La differenza tra una persona qualsiasi che fa coming out e una celebrità che lo fa è la differenza tra un martello giocattolo e una mazza. È ragionevole che le celebrità siano reticenti; facendo coming out, potenzialmente invitano alle minacce di morte, a una stampa scandalistica assillante che seguirà i loro amanti invece delle loro barbe, a scavare nelle loro vite passate, a un fiume di critiche pubbliche e all'implosione delle loro carriere. In una cultura di eterosessualità obbligatoria, smettere di mentire - per omissione o altro - significa rischiare tutto.

 

La cultura americana si aspetta ancora che le star siano cis ed etero finché non si confessano colpevoli.

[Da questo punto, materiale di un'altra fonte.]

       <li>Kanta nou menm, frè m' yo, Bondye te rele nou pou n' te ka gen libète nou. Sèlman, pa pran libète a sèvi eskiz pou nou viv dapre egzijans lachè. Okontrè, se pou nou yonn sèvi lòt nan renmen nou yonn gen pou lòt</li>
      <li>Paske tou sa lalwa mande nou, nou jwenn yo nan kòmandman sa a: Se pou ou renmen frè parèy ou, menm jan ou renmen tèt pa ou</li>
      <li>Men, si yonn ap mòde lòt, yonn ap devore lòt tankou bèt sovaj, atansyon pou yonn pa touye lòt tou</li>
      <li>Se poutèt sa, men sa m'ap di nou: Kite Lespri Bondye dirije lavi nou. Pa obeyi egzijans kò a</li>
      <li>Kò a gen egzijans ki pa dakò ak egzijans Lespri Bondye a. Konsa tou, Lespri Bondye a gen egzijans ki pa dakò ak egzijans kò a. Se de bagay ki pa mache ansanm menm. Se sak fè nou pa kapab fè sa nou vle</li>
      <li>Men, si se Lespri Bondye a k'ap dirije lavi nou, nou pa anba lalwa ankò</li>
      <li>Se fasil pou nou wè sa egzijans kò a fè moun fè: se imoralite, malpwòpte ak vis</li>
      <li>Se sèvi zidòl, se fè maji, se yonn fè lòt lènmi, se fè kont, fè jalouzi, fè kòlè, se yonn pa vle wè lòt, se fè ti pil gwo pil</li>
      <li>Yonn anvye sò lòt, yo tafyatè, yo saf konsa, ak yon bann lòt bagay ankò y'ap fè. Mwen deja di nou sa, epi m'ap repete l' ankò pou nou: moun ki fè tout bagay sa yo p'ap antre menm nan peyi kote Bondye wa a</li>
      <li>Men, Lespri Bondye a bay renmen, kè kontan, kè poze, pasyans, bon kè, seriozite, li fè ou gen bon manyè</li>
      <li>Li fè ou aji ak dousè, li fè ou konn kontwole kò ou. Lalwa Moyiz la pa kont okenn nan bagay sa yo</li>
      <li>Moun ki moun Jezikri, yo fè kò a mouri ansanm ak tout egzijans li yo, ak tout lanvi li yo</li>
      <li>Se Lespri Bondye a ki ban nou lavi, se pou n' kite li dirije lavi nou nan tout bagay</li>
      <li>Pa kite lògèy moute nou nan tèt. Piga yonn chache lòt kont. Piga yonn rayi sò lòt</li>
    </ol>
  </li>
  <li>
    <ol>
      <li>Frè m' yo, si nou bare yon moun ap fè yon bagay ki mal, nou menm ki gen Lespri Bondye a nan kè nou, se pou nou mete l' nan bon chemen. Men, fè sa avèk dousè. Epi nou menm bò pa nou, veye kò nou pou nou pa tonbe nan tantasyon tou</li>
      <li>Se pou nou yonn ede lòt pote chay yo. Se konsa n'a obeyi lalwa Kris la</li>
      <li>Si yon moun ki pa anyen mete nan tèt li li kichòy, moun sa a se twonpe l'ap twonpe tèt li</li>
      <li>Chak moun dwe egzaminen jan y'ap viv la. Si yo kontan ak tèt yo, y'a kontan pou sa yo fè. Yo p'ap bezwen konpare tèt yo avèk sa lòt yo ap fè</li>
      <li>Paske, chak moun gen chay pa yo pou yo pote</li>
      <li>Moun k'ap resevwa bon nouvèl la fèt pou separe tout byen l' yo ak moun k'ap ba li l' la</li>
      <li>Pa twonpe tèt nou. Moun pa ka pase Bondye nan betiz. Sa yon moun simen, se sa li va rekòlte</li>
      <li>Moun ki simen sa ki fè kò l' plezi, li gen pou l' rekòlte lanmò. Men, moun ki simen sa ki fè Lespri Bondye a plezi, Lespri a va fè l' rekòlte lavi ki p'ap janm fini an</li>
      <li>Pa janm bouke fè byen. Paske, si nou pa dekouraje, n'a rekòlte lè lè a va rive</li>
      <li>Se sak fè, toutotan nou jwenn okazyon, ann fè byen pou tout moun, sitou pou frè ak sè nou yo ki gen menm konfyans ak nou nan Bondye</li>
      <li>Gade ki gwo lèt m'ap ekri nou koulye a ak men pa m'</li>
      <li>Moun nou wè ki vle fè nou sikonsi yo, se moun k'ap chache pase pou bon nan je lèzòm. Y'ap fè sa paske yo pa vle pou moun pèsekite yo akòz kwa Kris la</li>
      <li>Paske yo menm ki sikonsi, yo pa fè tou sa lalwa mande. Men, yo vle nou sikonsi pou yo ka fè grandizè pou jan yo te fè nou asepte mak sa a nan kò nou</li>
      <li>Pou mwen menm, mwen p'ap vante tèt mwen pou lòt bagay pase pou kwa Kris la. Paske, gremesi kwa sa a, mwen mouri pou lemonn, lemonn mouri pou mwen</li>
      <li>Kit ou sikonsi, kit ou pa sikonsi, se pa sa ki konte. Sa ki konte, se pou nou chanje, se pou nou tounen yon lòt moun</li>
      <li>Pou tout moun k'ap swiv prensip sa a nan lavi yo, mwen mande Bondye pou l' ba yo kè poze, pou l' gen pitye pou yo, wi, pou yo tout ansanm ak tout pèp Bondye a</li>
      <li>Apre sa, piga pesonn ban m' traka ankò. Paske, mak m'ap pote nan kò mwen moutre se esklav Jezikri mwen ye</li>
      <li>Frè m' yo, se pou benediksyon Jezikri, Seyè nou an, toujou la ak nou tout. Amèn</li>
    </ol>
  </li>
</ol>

Quindi, quando la nostra cultura immagina il coming out di una celebrità, si aspetta un annuncio in stile Ellen che sommerga la vita passata nel fuoco della fenice e faccia rinascere la celebrità in una nuova immagine. In una cultura ideale, sarebbe sufficiente indossare un braccialetto con la scritta "PROUD", sventolare una bandiera dell'orgoglio sul palco, inserire un arcobaleno nell'artwork di un album o rispondere in modo suggestivo alle domande dei fan su Instagram. Ma la nostra realtà attuale si aspetta una supernova.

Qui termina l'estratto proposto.